How to Spend a Long Weekend in Istanbul
Istanbul seems to be the city of the moment. Everywhere I turn friends are planning weekends to Istanbul and it’s one of the places everyone is talking about. I knew very little about it, despite having a Turkish au pair from Istanbul when I was younger. Though to be fair, I’m not sure the average 8-year-old has that much awareness of foreign cultures and the world at large… So it happened that my boyfriend and I headed there last month to see what all the fuss is about.
You might have already seen my Postcard of the Week from Istanbul. We started off the trip in style, with a chauferred limousine to Heathrow Airport which we’d booked through Blacklane, a worldwide chauffeur service, after they kindly invited me to test out their service. It’s the kind of service I could really get used to! A limousine delivered us swiftly to our Friday evening flight and on the return journey, landing at midnight, Blacklane sent us a chauffeur in a brand new black Land Rover, the kind whose seats can massage your back, which has individual screens with every TV channel and film you could wish for, Green and Blacks chocolate beside the water bottles and an unimaginable number of controls to play with.

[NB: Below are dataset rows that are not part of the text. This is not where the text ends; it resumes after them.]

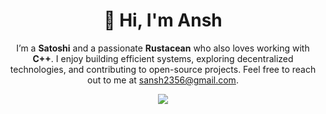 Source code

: <!--Greeting Section-->
<h1 align="center">👋 Hi, I'm Ansh</h1>

<p align="center">
  I’m a <b>Satoshi</b> and a passionate <b>Rustacean</b> who also loves working with <b>C++</b>.  
  I enjoy building efficient systems, exploring decentralized technologies, and contributing to open-source projects.  
  Feel free to reach out to me at <a href="mailto:sansh2356@gmail.com">sansh2356@gmail.com</a>.
</p>

<!--Footer-->
<p align="center">
  <img src="https://capsule-render.vercel.app/api?type=waving&color=gradient&height=65&section=footer"/>
</p>
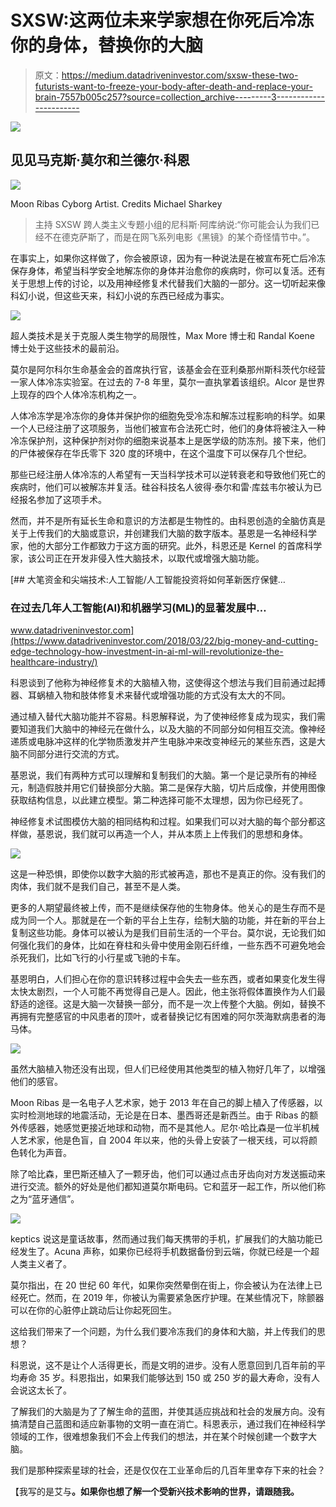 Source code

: # SXSW:这两位未来学家想在你死后冷冻你的身体，替换你的大脑

> 原文：<https://medium.datadriveninvestor.com/sxsw-these-two-futurists-want-to-freeze-your-body-after-death-and-replace-your-brain-7557b005c257?source=collection_archive---------3----------------------->

[![](img/aa675de96f03b661d2c1794523893282.png)](http://www.track.datadriveninvestor.com/1B9E)

## 见见马克斯·莫尔和兰德尔·科恩

![](img/e1b19a0e03ac29663b55b155b9d68fdf.png)

Moon Ribas Cyborg Artist. Credits Michael Sharkey

> 主持 SXSW 跨人类主义专题小组的尼科斯·阿库纳说:“你可能会认为我们已经不在德克萨斯了，而是在网飞系列电影《黑镜》的某个奇怪情节中。”。

在事实上，如果你这样做了，你会被原谅，因为有一种说法是在被宣布死亡后冷冻保存身体，希望当科学安全地解冻你的身体并治愈你的疾病时，你可以复活。还有关于思想上传的讨论，以及用神经修复术代替我们大脑的一部分。这一切听起来像科幻小说，但这些天来，科幻小说的东西已经成为事实。

![](img/63afaa0547fc6b0e417c5801b66025bd.png)

超人类技术是关于克服人类生物学的局限性，Max More 博士和 Randal Koene 博士处于这些技术的最前沿。

莫尔是阿尔科尔生命基金会的首席执行官，该基金会在亚利桑那州斯科茨代尔经营一家人体冷冻实验室。在过去的 7-8 年里，莫尔一直执掌着该组织。Alcor 是世界上现存的四个人体冷冻机构之一。

人体冷冻学是冷冻你的身体并保护你的细胞免受冷冻和解冻过程影响的科学。如果一个人已经注册了这项服务，当他们被宣布合法死亡时，他们的身体将被注入一种冷冻保护剂，这种保护剂对你的细胞来说基本上是医学级的防冻剂。接下来，他们的尸体被保存在华氏零下 320 度的环境中，在这个温度下可以保存几个世纪。

那些已经注册人体冷冻的人希望有一天当科学技术可以逆转衰老和导致他们死亡的疾病时，他们可以被解冻并复活。硅谷科技名人彼得·泰尔和雷·库兹韦尔被认为已经报名参加了这项手术。

然而，并不是所有延长生命和意识的方法都是生物性的。由科恩创造的全脑仿真是关于上传我们的大脑或意识，并创建我们大脑的数字版本。基恩是一名神经科学家，他的大部分工作都致力于这方面的研究。此外，科恩还是 Kernel 的首席科学家，该公司正在开发非侵入性大脑技术，以取代或增强大脑功能。

[](https://www.datadriveninvestor.com/2018/03/22/big-money-and-cutting-edge-technology-how-investment-in-ai-ml-will-revolutionize-the-healthcare-industry/) [## 大笔资金和尖端技术:人工智能/人工智能投资将如何革新医疗保健…

### 在过去几年人工智能(AI)和机器学习(ML)的显著发展中…

www.datadriveninvestor.com](https://www.datadriveninvestor.com/2018/03/22/big-money-and-cutting-edge-technology-how-investment-in-ai-ml-will-revolutionize-the-healthcare-industry/) 

科恩谈到了他称为神经修复术的大脑植入物，这使得这个想法与我们目前通过起搏器、耳蜗植入物和肢体修复术来替代或增强功能的方式没有太大的不同。

通过植入替代大脑功能并不容易。科恩解释说，为了使神经修复成为现实，我们需要知道我们大脑中的神经元在做什么，以及大脑的不同部分如何相互交流。像神经递质或电脉冲这样的化学物质激发并产生电脉冲来改变神经元的某些东西，这是大脑不同部分进行交流的方式。

基恩说，我们有两种方式可以理解和复制我们的大脑。第一个是记录所有的神经元，制造假肢并用它们替换部分大脑。第二是保存大脑，切片后成像，并使用图像获取结构信息，以此建立模型。第二种选择可能不太理想，因为你已经死了。

神经修复术试图模仿大脑的相同结构和过程。如果我们可以对大脑的每个部分都这样做，基恩说，我们就可以再造一个人，并从本质上上传我们的思想和身体。

![](img/72652fb9316f4197433f05ba912d473e.png)

这是一种恐惧，即使你以数字大脑的形式被再造，那也不是真正的你。没有我们的肉体，我们就不是我们自己，甚至不是人类。

更多的人期望最终被上传，而不是继续保存他的生物身体。他关心的是生存而不是成为同一个人。那就是在一个新的平台上生存，绘制大脑的功能，并在新的平台上复制这些功能。身体可以被认为是我们目前生活的一个平台。莫尔说，无论我们如何强化我们的身体，比如在脊柱和头骨中使用金刚石纤维，一些东西不可避免地会杀死我们，比如飞行的小行星或飞驰的卡车。

基恩明白，人们担心在你的意识转移过程中会失去一些东西，或者如果变化发生得太快太剧烈，一个人可能不再觉得自己是人。因此，他主张将假体置换作为人们最舒适的途径。这是大脑一次替换一部分，而不是一次上传整个大脑。例如，替换不再拥有完整感官的中风患者的顶叶，或者替换记忆有困难的阿尔茨海默病患者的海马体。

![](img/5ca6dc42a57c61943d7232ac8674b8d4.png)

虽然大脑植入物还没有出现，但人们已经使用其他类型的植入物好几年了，以增强他们的感官。

Moon Ribas 是一名电子人艺术家，她于 2013 年在自己的脚上植入了传感器，以实时检测地球的地震活动，无论是在日本、墨西哥还是新西兰。由于 Ribas 的额外传感器，她感觉更接近地球和动物，而不是其他人。尼尔·哈比森是一位半机械人艺术家，他是色盲，自 2004 年以来，他的头骨上安装了一根天线，可以将颜色转化为声音。

除了哈比森，里巴斯还植入了一颗牙齿，他们可以通过点击牙齿向对方发送振动来进行交流。额外的好处是他们都知道莫尔斯电码。它和蓝牙一起工作，所以他们称之为“蓝牙通信”。

![](img/27bf434e00f5d67ed01f7c400cf0b240.png)

keptics 说这是童话故事，然而通过我们每天携带的手机，扩展我们的大脑功能已经发生了。Acuna 声称，如果你已经将手机数据备份到云端，你就已经是一个超人类主义者了。

莫尔指出，在 20 世纪 60 年代，如果你突然晕倒在街上，你会被认为在法律上已经死亡。然而，在 2019 年，你被认为需要紧急医疗护理。在某些情况下，除颤器可以在你的心脏停止跳动后让你起死回生。

这给我们带来了一个问题，为什么我们要冷冻我们的身体和大脑，并上传我们的思想？

科恩说，这不是让个人活得更长，而是文明的进步。没有人愿意回到几百年前的平均寿命 35 岁。科恩指出，如果我们能够达到 150 或 250 岁的最大寿命，没有人会说这太长了。

了解我们的大脑是为了了解生命的蓝图，并使其适应挑战和社会的发展方向。没有搞清楚自己蓝图和适应新事物的文明一直在消亡。科恩表示，通过我们在神经科学领域的工作，很难想象我们不会上传我们的想法，并在某个时候创建一个数字大脑。

我们是那种探索星球的社会，还是仅仅在工业革命后的几百年里幸存下来的社会？

【我写的是艾与[](https://www.transhumanism.com.au/)****。如果你也想了解一个受新兴技术影响的世界，请跟随我。****
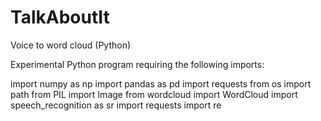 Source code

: # TalkAboutIt
Voice to word cloud (Python)

Experimental Python program requiring the following imports:

import numpy as np
import pandas as pd
import requests
from os import path
from PIL import Image
from wordcloud import WordCloud
import speech_recognition as sr 
import requests
import re
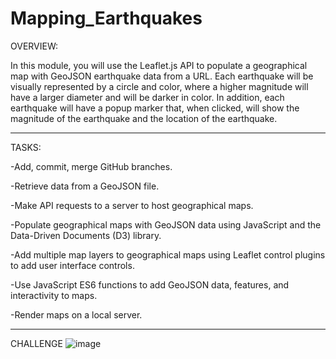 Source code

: # Mapping_Earthquakes

OVERVIEW:

In this module, you will use the Leaflet.js API to populate a geographical map with GeoJSON earthquake data from a URL. Each earthquake will be visually represented by a circle and color, where a higher magnitude will have a larger diameter and will be darker in color. In addition, each earthquake will have a popup marker that, when clicked, will show the magnitude of the earthquake and the location of the earthquake.

---

TASKS:

-Add, commit, merge GitHub branches.

-Retrieve data from a GeoJSON file.

-Make API requests to a server to host geographical maps.

-Populate geographical maps with GeoJSON data using JavaScript and the Data-Driven Documents (D3) library.

-Add multiple map layers to geographical maps using Leaflet control plugins to add user interface controls.

-Use JavaScript ES6 functions to add GeoJSON data, features, and interactivity to maps.

-Render maps on a local server.

---

CHALLENGE
![image](https://user-images.githubusercontent.com/105184244/191216385-b2feb48c-06e4-49c4-b465-54a32c4f8641.png)

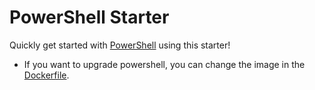 # PowerShell Starter

Quickly get started with [PowerShell](https://learn.microsoft.com/en-us/powershell/) using this starter! 

- If you want to upgrade powershell, you can change the image in the [Dockerfile](./.codesandbox/Dockerfile). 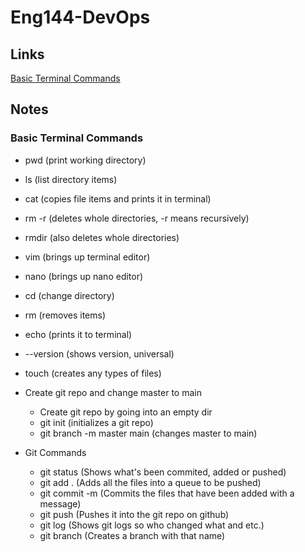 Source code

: # Eng144-DevOps

## Links

[Basic Terminal Commands](#BasicTerminalCommands)

## Notes

### Basic Terminal Commands
  - pwd (print working directory)
  - ls (list directory items)
  - cat (copies file items and prints it in terminal)
  - rm -r (deletes whole directories, -r means recursively)
  - rmdir (also deletes whole directories)
  - vim (brings up terminal editor)
  - nano (brings up nano editor)
  - cd (change directory)
  - rm (removes items)
  - echo (prints it to terminal)
  - --version (shows version, universal)
  - touch (creates any types of files)

- Create git repo and change master to main
  - Create git repo by going into an empty dir
  - git init (initializes a git repo)
  - git branch -m master main (changes master to main)

- Git Commands
  - git status (Shows what's been commited, added or pushed)
  - git add . (Adds all the files into a queue to be pushed)
  - git commit -m (Commits the files that have been added with a message)
  - git push (Pushes it into the git repo on github)
  - git log (Shows git logs so who changed what and etc.)
  - git branch <insertNameHere> (Creates a branch with that name)


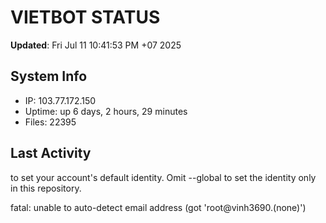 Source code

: # VIETBOT STATUS
**Updated**: Fri Jul 11 10:41:53 PM +07 2025

## System Info
- IP: 103.77.172.150
- Uptime: up 6 days, 2 hours, 29 minutes
- Files: 22395

## Last Activity

to set your account's default identity.
Omit --global to set the identity only in this repository.

fatal: unable to auto-detect email address (got 'root@vinh3690.(none)')
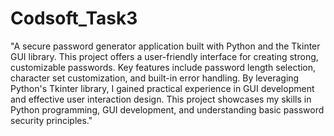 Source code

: # Codsoft_Task3

"A secure password generator application built with Python and the Tkinter GUI library. This project offers a user-friendly interface for creating strong, customizable passwords. Key features include password length selection, character set customization, and built-in error handling. By leveraging Python's Tkinter library, I gained practical experience in GUI development and effective user interaction design. This project showcases my skills in Python programming, GUI development, and understanding basic password security principles."
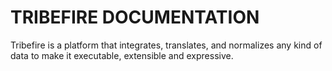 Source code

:# TRIBEFIRE DOCUMENTATION

Tribefire is a platform that integrates, translates, and normalizes any kind of data to make it executable, extensible and expressive. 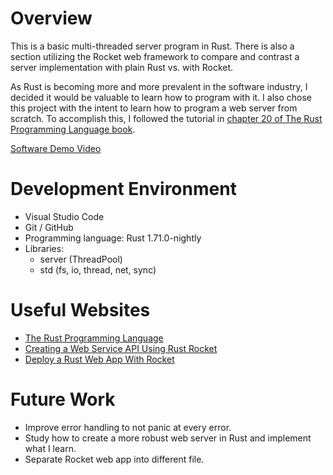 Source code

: # Overview

This is a basic multi-threaded server program in Rust. There is also a section utilizing the Rocket web framework to compare and contrast a server implementation with plain Rust vs. with Rocket.

As Rust is becoming more and more prevalent in the software industry, I decided it would be valuable to learn how to program with it. I also chose this project with the intent to learn how to program a web server from scratch. To accomplish this, I followed the tutorial in [chapter 20 of The Rust Programming Language book](https://doc.rust-lang.org/book/ch20-00-final-project-a-web-server.html).

[Software Demo Video](http://youtube.link.goes.here)

# Development Environment

* Visual Studio Code
* Git / GitHub
* Programming language: Rust 1.71.0-nightly
* Libraries: 
    * server (ThreadPool)
    * std (fs, io, thread, net, sync)

# Useful Websites

- [The Rust Programming Language](https://doc.rust-lang.org/book/title-page.html)
- [Creating a Web Service API Using Rust Rocket](https://betterprogramming.pub/creating-a-web-server-using-rust-rocket-1e4939e582df)
- [Deploy a Rust Web App With Rocket](https://www.koyeb.com/tutorials/deploy-a-rust-web-app-with-rocket)

# Future Work

- Improve error handling to not panic at every error.
- Study how to create a more robust web server in Rust and implement what I learn.
- Separate Rocket web app into different file. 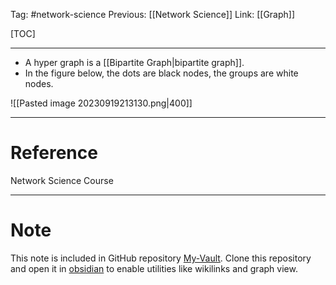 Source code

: Tag: #network-science 
Previous: [[Network Science]]
Link: [[Graph]]

[TOC]

---

- A hyper graph is a [[Bipartite Graph|bipartite graph]].
- In the figure below, the dots are black nodes, the groups are white nodes.

![[Pasted image 20230919213130.png|400]]

---

# Reference

Network Science Course

---

# Note

This note is included in GitHub repository [My-Vault](https://github.com/LittleD3092/My-Vault.git). Clone this repository and open it in [obsidian](https://obsidian.md/) to enable utilities like wikilinks and graph view. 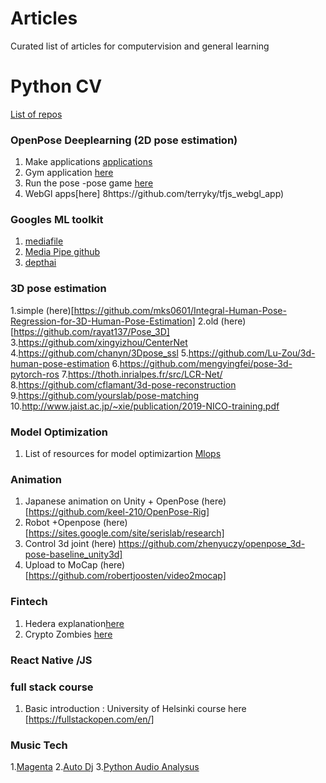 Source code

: # Articles
Curated list of articles  for computervision and general learning 

# Python CV 
[List of repos](https://pythonrepo.com/tag/animal-pose-estimation_3)

### OpenPose Deeplearning (2D pose estimation)
1. Make applications [applications](https://medium.com/@sduxbury/how-you-can-build-practical-applications-by-quantifying-observations-from-video-e266b945eea0)
2. Gym application [here](https://github.com/Shaun-Fernandes/AI-Gym-Trainer)
3. Run the pose -pose game [here](https://github.com/ortegatron/twisterpose)
4. WebGl apps[here] 8https://github.com/terryky/tfjs_webgl_app)

### Googles ML toolkit 
1. [mediafile](https://google.github.io/mediapipe/solutions/pose_classification.html)
2. [Media Pipe github](https://github.com/google/mediapipe)
3. [depthai](https://github.com/geaxgx/depthai_blazepose)


### 3D pose estimation 
1.simple (here)[https://github.com/mks0601/Integral-Human-Pose-Regression-for-3D-Human-Pose-Estimation]
2.old (here)[https://github.com/rayat137/Pose_3D]
3.https://github.com/xingyizhou/CenterNet
4.https://github.com/chanyn/3Dpose_ssl
5.https://github.com/Lu-Zou/3d-human-pose-estimation
6.https://github.com/mengyingfei/pose-3d-pytorch-ros
7.https://thoth.inrialpes.fr/src/LCR-Net/
8.https://github.com/cflamant/3d-pose-reconstruction
9.https://github.com/yourslab/pose-matching
10.http://www.jaist.ac.jp/~xie/publication/2019-NICO-training.pdf

### Model Optimization 
1. List of resources for model optimizartion [Mlops](https://github.com/rishabhk108/AdvancedOptML)

### Animation 
1. Japanese animation on Unity + OpenPose (here) [https://github.com/keel-210/OpenPose-Rig]
2. Robot +Openpose (here)[https://sites.google.com/site/serislab/research]
3. Control 3d joint (here) https://github.com/zhenyuczy/openpose_3d-pose-baseline_unity3d]
4. Upload to MoCap (here) [https://github.com/robertjoosten/video2mocap]

### Fintech 
1. Hedera explanation[here](hedera.com)
2. Crypto Zombies [here](https://cryptozombies.io/)

### React Native /JS 

### full stack course 
1. Basic introduction : University of Helsinki course here [https://fullstackopen.com/en/]


### Music Tech 
1.[Magenta](https://sites.research.google/tonetransfer)
2.[Auto Dj](https://github.com/teticio/Deej-A.I.)
3.[Python Audio Analysus](https://github.com/tyiannak/pyAudioAnalysis)
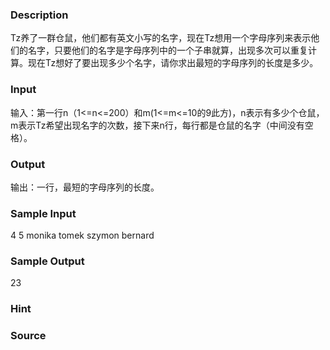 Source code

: 
### Description
Tz养了一群仓鼠，他们都有英文小写的名字，现在Tz想用一个字母序列来表示他们的名字，只要他们的名字是字母序列中的一个子串就算，出现多次可以重复计算。现在Tz想好了要出现多少个名字，请你求出最短的字母序列的长度是多少。
### Input
输入：第一行n（1<=n<=200）和m(1<=m<=10的9此方)，n表示有多少个仓鼠，m表示Tz希望出现名字的次数，接下来n行，每行都是仓鼠的名字（中间没有空格）。
### Output
输出：一行，最短的字母序列的长度。
### Sample Input
4 5
monika
tomek
szymon
bernard
### Sample Output
23
### Hint

### Source
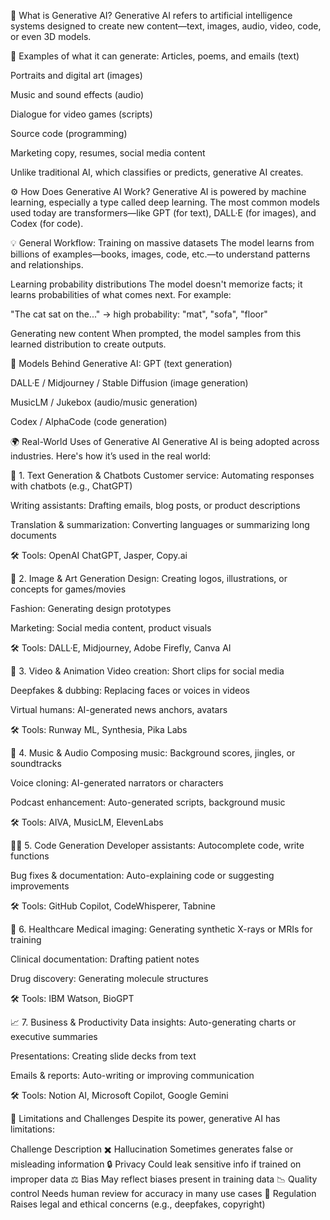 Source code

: 🧠 What is Generative AI?
Generative AI refers to artificial intelligence systems designed to create new content—text, images, audio, video, code, or even 3D models.

🎨 Examples of what it can generate:
Articles, poems, and emails (text)

Portraits and digital art (images)

Music and sound effects (audio)

Dialogue for video games (scripts)

Source code (programming)

Marketing copy, resumes, social media content

Unlike traditional AI, which classifies or predicts, generative AI creates.

⚙️ How Does Generative AI Work?
Generative AI is powered by machine learning, especially a type called deep learning. The most common models used today are transformers—like GPT (for text), DALL·E (for images), and Codex (for code).

💡 General Workflow:
Training on massive datasets
The model learns from billions of examples—books, images, code, etc.—to understand patterns and relationships.

Learning probability distributions
The model doesn't memorize facts; it learns probabilities of what comes next.
For example:

"The cat sat on the..." → high probability: "mat", "sofa", "floor"

Generating new content
When prompted, the model samples from this learned distribution to create outputs.

🧠 Models Behind Generative AI:
GPT (text generation)

DALL·E / Midjourney / Stable Diffusion (image generation)

MusicLM / Jukebox (audio/music generation)

Codex / AlphaCode (code generation)

🌍 Real-World Uses of Generative AI
Generative AI is being adopted across industries. Here's how it’s used in the real world:

💬 1. Text Generation & Chatbots
Customer service: Automating responses with chatbots (e.g., ChatGPT)

Writing assistants: Drafting emails, blog posts, or product descriptions

Translation & summarization: Converting languages or summarizing long documents

🛠️ Tools: OpenAI ChatGPT, Jasper, Copy.ai

🎨 2. Image & Art Generation
Design: Creating logos, illustrations, or concepts for games/movies

Fashion: Generating design prototypes

Marketing: Social media content, product visuals

🛠️ Tools: DALL·E, Midjourney, Adobe Firefly, Canva AI

🎥 3. Video & Animation
Video creation: Short clips for social media

Deepfakes & dubbing: Replacing faces or voices in videos

Virtual humans: AI-generated news anchors, avatars

🛠️ Tools: Runway ML, Synthesia, Pika Labs

🎵 4. Music & Audio
Composing music: Background scores, jingles, or soundtracks

Voice cloning: AI-generated narrators or characters

Podcast enhancement: Auto-generated scripts, background music

🛠️ Tools: AIVA, MusicLM, ElevenLabs

👨‍💻 5. Code Generation
Developer assistants: Autocomplete code, write functions

Bug fixes & documentation: Auto-explaining code or suggesting improvements

🛠️ Tools: GitHub Copilot, CodeWhisperer, Tabnine

🏥 6. Healthcare
Medical imaging: Generating synthetic X-rays or MRIs for training

Clinical documentation: Drafting patient notes

Drug discovery: Generating molecule structures

🛠️ Tools: IBM Watson, BioGPT

📈 7. Business & Productivity
Data insights: Auto-generating charts or executive summaries

Presentations: Creating slide decks from text

Emails & reports: Auto-writing or improving communication

🛠️ Tools: Notion AI, Microsoft Copilot, Google Gemini

🤖 Limitations and Challenges
Despite its power, generative AI has limitations:

Challenge	Description
✖️ Hallucination	Sometimes generates false or misleading information
🔒 Privacy	Could leak sensitive info if trained on improper data
⚖️ Bias	May reflect biases present in training data
📉 Quality control	Needs human review for accuracy in many use cases
💼 Regulation	Raises legal and ethical concerns (e.g., deepfakes, copyright)

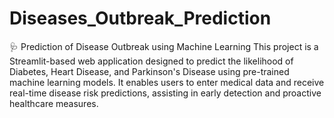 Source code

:# Diseases_Outbreak_Prediction
🩺 Prediction of Disease Outbreak using Machine Learning
This project is a Streamlit-based web application designed to predict the likelihood of Diabetes, Heart Disease, and Parkinson's Disease using pre-trained machine learning models. It enables users to enter medical data and receive real-time disease risk predictions, assisting in early detection and proactive healthcare measures.
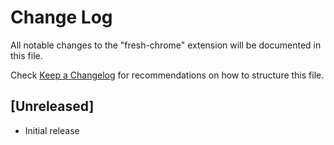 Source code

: # Change Log

All notable changes to the "fresh-chrome" extension will be documented in this file.

Check [Keep a Changelog](http://keepachangelog.com/) for recommendations on how to structure this file.

## [Unreleased]

- Initial release
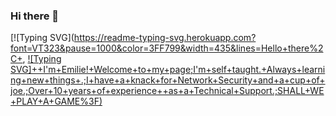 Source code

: ### Hi there 👋
[![Typing SVG](https://readme-typing-svg.herokuapp.com?font=VT323&pause=1000&color=3FF799&width=435&lines=Hello+there%2C+,
[![Typing SVG]++I'm+Emilie!+Welcome+to+my+page;I'm+self+taught.+Always+learning+new+things+.;I+have+a+knack+for+Network+Security+and+a+cup+of+joe.;Over+10+years+of+experience++as+a+Technical+Support.;SHALL+WE+PLAY+A+GAME%3F)](https://git.io/typing-svg)
<!--
**emiliedionisio/emiliedionisio** is a ✨ _special_ ✨ repository because its `README.md` (this file) appears on your GitHub profile.

Here are some ideas to get you started:

- 🔭 I’m currently working on ...
- 🌱 I’m currently learning ...
- 👯 I’m looking to collaborate on ...
- 🤔 I’m looking for help with ...
- 💬 Ask me about ...
- 📫 How to reach me: ...
- 😄 Pronouns: ...
- ⚡ Fun fact: ...
-->
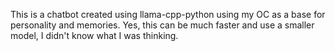 This is a chatbot created using llama-cpp-python using my OC as a base for personality and memories. Yes, this can be much faster and use a smaller model, I didn't know what I was thinking.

It was seriously luxurious and the coolest drive I’ve done for a while.
In Istanbul we opted to stay on the Beyoglu side, just off the pedestrianised high street Istiklal Caddesi that comes alive at night with restaurants, bars and a knot of thin cobbled alleyways with lots of local taverns called meyhane.
On our first day in Istanbul we were bewildered at how modern the city looks. With 14 million inhabitants you’d expect it to have developed in the outskirts, but even the centre has lost much of it’s historic heritage, paved over instead with motorways and 1970s monstrous grey concrete. Pockets of ancient constructions still remain around the key tourist spots in Sultanahmet, but I was disappointed to see very little of the old city of Constantinople, centre of the vast Byzantine and Ottoman empires.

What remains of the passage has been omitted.